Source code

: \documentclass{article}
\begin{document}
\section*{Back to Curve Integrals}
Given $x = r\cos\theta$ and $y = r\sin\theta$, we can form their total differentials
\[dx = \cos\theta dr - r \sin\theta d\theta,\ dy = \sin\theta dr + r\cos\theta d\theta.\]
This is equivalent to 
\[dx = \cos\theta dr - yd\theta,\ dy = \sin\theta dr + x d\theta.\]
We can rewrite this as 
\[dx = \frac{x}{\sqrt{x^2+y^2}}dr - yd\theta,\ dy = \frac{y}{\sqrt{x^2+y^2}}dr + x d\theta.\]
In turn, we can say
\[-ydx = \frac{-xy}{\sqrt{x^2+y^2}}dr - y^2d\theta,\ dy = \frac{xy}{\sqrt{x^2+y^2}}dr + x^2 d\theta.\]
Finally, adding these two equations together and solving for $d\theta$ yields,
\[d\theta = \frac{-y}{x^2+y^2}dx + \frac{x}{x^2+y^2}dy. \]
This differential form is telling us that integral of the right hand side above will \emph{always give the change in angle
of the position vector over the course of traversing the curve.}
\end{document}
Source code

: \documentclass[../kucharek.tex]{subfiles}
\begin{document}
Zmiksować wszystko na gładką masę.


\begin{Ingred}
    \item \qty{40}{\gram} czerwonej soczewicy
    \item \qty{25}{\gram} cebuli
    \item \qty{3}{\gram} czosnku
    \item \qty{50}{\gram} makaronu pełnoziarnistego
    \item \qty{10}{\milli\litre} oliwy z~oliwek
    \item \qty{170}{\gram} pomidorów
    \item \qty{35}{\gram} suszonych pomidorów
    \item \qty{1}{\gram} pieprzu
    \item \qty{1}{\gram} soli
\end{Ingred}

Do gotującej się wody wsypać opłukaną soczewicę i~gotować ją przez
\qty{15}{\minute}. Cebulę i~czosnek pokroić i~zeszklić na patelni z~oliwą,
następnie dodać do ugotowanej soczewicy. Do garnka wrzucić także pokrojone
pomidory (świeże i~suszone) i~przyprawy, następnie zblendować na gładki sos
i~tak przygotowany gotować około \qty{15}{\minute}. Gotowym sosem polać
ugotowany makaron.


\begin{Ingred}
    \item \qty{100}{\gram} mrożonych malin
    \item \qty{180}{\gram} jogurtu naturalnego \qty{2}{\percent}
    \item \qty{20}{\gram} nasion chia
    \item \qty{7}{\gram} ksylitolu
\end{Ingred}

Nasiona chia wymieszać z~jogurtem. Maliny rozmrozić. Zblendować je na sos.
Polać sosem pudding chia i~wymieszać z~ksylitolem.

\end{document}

------------------------------------------------------------

ABOUT THIS TASK:
All of the entries above need to be set down again exactly.

OUTPUT OF THE EXERCISE:
Source code

: \documentclass{article}
\begin{document}
\section*{Back to Curve Integrals}
Given $x = r\cos\theta$ and $y = r\sin\theta$, we can form their total differentials
\[dx = \cos\theta dr - r \sin\theta d\theta,\ dy = \sin\theta dr + r\cos\theta d\theta.\]
This is equivalent to 
\[dx = \cos\theta dr - yd\theta,\ dy = \sin\theta dr + x d\theta.\]
We can rewrite this as 
\[dx = \frac{x}{\sqrt{x^2+y^2}}dr - yd\theta,\ dy = \frac{y}{\sqrt{x^2+y^2}}dr + x d\theta.\]
In turn, we can say
\[-ydx = \frac{-xy}{\sqrt{x^2+y^2}}dr - y^2d\theta,\ dy = \frac{xy}{\sqrt{x^2+y^2}}dr + x^2 d\theta.\]
Finally, adding these two equations together and solving for $d\theta$ yields,
\[d\theta = \frac{-y}{x^2+y^2}dx + \frac{x}{x^2+y^2}dy. \]
This differential form is telling us that integral of the right hand side above will \emph{always give the change in angle
of the position vector over the course of traversing the curve.}
\end{document}
Source code

: \documentclass[../kucharek.tex]{subfiles}
\begin{document}
Zmiksować wszystko na gładką masę.


\begin{Ingred}
    \item \qty{40}{\gram} czerwonej soczewicy
    \item \qty{25}{\gram} cebuli
    \item \qty{3}{\gram} czosnku
    \item \qty{50}{\gram} makaronu pełnoziarnistego
    \item \qty{10}{\milli\litre} oliwy z~oliwek
    \item \qty{170}{\gram} pomidorów
    \item \qty{35}{\gram} suszonych pomidorów
    \item \qty{1}{\gram} pieprzu
    \item \qty{1}{\gram} soli
\end{Ingred}

Do gotującej się wody wsypać opłukaną soczewicę i~gotować ją przez
\qty{15}{\minute}. Cebulę i~czosnek pokroić i~zeszklić na patelni z~oliwą,
następnie dodać do ugotowanej soczewicy. Do garnka wrzucić także pokrojone
pomidory (świeże i~suszone) i~przyprawy, następnie zblendować na gładki sos
i~tak przygotowany gotować około \qty{15}{\minute}. Gotowym sosem polać
ugotowany makaron.


\begin{Ingred}
    \item \qty{100}{\gram} mrożonych malin
    \item \qty{180}{\gram} jogurtu naturalnego \qty{2}{\percent}
    \item \qty{20}{\gram} nasion chia
    \item \qty{7}{\gram} ksylitolu
\end{Ingred}

Nasiona chia wymieszać z~jogurtem. Maliny rozmrozić. Zblendować je na sos.
Polać sosem pudding chia i~wymieszać z~ksylitolem.

\end{document}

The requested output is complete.